■ What the task requires: Give again, exactly as written, each line of the material below starting at the line that contains "golf too interesting" and ending at the line that contains "Hidden under servo". Both ends count, and no other line does.

■ Given records:

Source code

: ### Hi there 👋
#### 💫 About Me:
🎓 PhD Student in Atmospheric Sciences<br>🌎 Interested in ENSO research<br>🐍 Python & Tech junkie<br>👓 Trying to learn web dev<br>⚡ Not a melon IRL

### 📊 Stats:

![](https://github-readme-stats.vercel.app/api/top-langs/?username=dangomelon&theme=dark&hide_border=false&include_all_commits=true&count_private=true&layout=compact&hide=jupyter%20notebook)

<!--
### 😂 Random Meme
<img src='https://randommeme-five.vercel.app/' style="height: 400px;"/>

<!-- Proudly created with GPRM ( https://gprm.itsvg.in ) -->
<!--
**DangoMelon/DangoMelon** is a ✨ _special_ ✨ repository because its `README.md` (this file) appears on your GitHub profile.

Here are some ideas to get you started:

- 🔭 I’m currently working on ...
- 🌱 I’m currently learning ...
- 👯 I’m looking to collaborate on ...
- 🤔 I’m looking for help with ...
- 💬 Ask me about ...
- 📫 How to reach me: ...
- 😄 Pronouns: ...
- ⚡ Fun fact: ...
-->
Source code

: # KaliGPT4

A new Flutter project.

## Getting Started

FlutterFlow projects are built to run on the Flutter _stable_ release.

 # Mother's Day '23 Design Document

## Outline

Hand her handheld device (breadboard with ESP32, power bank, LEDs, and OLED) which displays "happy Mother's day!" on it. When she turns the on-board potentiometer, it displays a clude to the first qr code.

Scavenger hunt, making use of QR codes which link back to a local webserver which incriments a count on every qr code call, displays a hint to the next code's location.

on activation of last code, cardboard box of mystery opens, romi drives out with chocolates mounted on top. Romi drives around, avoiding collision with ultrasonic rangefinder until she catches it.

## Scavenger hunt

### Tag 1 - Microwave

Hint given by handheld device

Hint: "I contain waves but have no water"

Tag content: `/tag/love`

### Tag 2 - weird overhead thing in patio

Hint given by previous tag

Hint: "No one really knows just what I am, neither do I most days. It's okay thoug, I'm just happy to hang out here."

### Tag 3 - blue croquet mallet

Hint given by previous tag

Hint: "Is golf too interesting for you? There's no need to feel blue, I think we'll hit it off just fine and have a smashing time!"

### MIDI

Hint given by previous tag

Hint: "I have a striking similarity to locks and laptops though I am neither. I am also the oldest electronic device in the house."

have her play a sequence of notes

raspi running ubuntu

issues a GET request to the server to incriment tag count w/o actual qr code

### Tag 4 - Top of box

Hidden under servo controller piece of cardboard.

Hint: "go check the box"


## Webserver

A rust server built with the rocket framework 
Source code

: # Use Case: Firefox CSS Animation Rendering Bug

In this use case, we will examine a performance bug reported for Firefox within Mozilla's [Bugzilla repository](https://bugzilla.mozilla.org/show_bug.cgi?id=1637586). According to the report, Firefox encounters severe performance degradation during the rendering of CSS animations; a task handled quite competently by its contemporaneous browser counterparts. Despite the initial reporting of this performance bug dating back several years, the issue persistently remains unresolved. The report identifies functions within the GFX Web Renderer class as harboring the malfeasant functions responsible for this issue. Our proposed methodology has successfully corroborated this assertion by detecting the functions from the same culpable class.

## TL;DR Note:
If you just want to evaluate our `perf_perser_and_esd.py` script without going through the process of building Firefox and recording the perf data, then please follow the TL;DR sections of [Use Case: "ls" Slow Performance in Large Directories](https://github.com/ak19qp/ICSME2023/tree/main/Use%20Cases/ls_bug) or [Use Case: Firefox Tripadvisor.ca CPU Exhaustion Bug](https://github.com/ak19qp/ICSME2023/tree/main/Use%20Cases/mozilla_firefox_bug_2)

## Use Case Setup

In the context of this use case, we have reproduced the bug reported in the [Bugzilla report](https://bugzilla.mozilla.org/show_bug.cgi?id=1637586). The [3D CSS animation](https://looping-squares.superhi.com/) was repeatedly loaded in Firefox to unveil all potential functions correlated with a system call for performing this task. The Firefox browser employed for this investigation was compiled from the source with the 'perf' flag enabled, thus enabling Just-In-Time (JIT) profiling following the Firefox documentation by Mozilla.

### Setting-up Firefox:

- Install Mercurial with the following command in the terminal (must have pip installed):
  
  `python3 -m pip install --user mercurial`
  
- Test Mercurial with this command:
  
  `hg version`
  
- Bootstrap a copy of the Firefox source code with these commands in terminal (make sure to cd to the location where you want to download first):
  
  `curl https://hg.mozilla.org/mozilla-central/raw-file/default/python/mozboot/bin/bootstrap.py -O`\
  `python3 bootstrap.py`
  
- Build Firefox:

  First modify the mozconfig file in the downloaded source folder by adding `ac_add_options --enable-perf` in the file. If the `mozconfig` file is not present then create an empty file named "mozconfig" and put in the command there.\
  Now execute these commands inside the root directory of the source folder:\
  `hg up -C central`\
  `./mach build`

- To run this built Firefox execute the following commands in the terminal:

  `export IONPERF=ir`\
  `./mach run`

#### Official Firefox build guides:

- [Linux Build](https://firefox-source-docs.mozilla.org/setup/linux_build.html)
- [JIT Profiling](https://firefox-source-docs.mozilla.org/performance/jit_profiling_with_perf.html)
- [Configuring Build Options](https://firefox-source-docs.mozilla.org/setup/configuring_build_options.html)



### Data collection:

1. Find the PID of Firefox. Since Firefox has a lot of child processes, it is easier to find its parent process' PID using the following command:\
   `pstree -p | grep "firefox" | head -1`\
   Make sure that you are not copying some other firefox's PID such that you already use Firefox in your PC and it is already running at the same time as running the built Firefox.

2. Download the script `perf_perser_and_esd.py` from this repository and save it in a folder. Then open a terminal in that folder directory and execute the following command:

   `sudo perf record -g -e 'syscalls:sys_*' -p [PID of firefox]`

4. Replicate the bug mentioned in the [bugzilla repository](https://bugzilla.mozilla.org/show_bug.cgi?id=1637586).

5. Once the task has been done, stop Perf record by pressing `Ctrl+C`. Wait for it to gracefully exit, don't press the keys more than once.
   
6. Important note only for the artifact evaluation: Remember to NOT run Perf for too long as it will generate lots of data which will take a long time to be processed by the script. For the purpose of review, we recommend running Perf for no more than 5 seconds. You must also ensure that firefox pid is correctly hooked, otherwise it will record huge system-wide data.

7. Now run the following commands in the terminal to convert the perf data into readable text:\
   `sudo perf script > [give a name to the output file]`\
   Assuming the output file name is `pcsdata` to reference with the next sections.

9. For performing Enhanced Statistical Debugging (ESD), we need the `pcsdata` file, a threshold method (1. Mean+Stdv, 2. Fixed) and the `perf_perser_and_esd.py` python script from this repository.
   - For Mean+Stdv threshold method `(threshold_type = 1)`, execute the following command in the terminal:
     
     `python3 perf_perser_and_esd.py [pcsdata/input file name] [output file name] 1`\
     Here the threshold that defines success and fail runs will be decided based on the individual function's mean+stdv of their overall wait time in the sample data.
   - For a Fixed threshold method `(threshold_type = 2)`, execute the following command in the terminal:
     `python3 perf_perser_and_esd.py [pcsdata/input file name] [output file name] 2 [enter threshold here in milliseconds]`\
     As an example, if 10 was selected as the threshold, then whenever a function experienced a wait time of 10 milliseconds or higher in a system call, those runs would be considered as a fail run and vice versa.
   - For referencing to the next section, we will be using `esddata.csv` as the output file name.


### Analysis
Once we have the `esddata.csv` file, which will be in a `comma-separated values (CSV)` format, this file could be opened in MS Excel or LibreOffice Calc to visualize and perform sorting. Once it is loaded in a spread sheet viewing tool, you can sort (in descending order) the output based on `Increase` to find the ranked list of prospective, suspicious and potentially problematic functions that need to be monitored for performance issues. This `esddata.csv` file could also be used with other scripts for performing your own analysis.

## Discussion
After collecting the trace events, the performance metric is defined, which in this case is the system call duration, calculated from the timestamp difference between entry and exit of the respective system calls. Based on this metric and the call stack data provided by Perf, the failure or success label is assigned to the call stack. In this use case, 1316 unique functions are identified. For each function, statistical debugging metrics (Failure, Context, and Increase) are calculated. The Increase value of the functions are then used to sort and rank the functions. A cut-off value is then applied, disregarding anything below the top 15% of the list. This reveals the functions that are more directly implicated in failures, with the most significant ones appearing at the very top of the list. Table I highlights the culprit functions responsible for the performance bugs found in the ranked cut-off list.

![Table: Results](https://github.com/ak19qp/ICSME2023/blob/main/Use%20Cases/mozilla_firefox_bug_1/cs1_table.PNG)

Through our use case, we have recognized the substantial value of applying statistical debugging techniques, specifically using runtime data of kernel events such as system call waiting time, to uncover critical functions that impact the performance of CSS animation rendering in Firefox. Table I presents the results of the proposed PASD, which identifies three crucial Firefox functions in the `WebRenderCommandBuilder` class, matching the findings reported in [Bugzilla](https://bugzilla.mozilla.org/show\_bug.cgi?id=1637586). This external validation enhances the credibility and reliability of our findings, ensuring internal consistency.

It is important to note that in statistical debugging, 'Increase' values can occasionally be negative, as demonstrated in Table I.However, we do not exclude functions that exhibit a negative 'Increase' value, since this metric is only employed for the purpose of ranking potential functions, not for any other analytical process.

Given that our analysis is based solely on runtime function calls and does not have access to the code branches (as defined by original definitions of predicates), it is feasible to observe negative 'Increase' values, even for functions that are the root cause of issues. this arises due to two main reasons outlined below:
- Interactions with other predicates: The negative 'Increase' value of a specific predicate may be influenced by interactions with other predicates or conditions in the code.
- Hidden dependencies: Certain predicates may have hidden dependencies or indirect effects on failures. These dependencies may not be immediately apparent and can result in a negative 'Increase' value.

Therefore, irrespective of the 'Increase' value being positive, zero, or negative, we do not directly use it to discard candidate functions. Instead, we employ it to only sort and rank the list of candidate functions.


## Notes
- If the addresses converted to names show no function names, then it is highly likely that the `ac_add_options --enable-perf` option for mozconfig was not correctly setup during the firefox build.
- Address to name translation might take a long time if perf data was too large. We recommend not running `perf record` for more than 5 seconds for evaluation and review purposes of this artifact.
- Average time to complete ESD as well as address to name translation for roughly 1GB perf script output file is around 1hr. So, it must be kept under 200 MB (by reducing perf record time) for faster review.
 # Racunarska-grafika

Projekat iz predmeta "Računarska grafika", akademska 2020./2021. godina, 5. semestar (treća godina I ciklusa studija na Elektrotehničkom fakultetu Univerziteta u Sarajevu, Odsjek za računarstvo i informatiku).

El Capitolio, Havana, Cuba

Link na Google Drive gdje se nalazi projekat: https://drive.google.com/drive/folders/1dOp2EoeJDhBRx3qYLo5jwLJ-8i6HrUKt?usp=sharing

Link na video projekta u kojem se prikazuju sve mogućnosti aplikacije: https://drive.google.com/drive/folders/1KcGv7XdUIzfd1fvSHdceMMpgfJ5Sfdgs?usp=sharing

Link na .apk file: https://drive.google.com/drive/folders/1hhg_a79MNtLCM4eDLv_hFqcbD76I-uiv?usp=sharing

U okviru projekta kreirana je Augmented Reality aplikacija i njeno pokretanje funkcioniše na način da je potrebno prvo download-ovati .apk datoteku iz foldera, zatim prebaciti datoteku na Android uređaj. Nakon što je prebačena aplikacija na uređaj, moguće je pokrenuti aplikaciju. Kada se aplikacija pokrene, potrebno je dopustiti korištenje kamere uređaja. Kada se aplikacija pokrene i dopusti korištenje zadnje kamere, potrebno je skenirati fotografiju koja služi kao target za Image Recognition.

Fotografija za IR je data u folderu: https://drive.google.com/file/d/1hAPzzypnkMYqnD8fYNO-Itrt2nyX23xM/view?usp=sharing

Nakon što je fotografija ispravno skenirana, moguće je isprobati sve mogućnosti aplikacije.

■ Output below:
Hint: "Is golf too interesting for you? There's no need to feel blue, I think we'll hit it off just fine and have a smashing time!"

### MIDI

Hint given by previous tag

Hint: "I have a striking similarity to locks and laptops though I am neither. I am also the oldest electronic device in the house."

have her play a sequence of notes

raspi running ubuntu

issues a GET request to the server to incriment tag count w/o actual qr code

### Tag 4 - Top of box

Hidden under servo controller piece of cardboard.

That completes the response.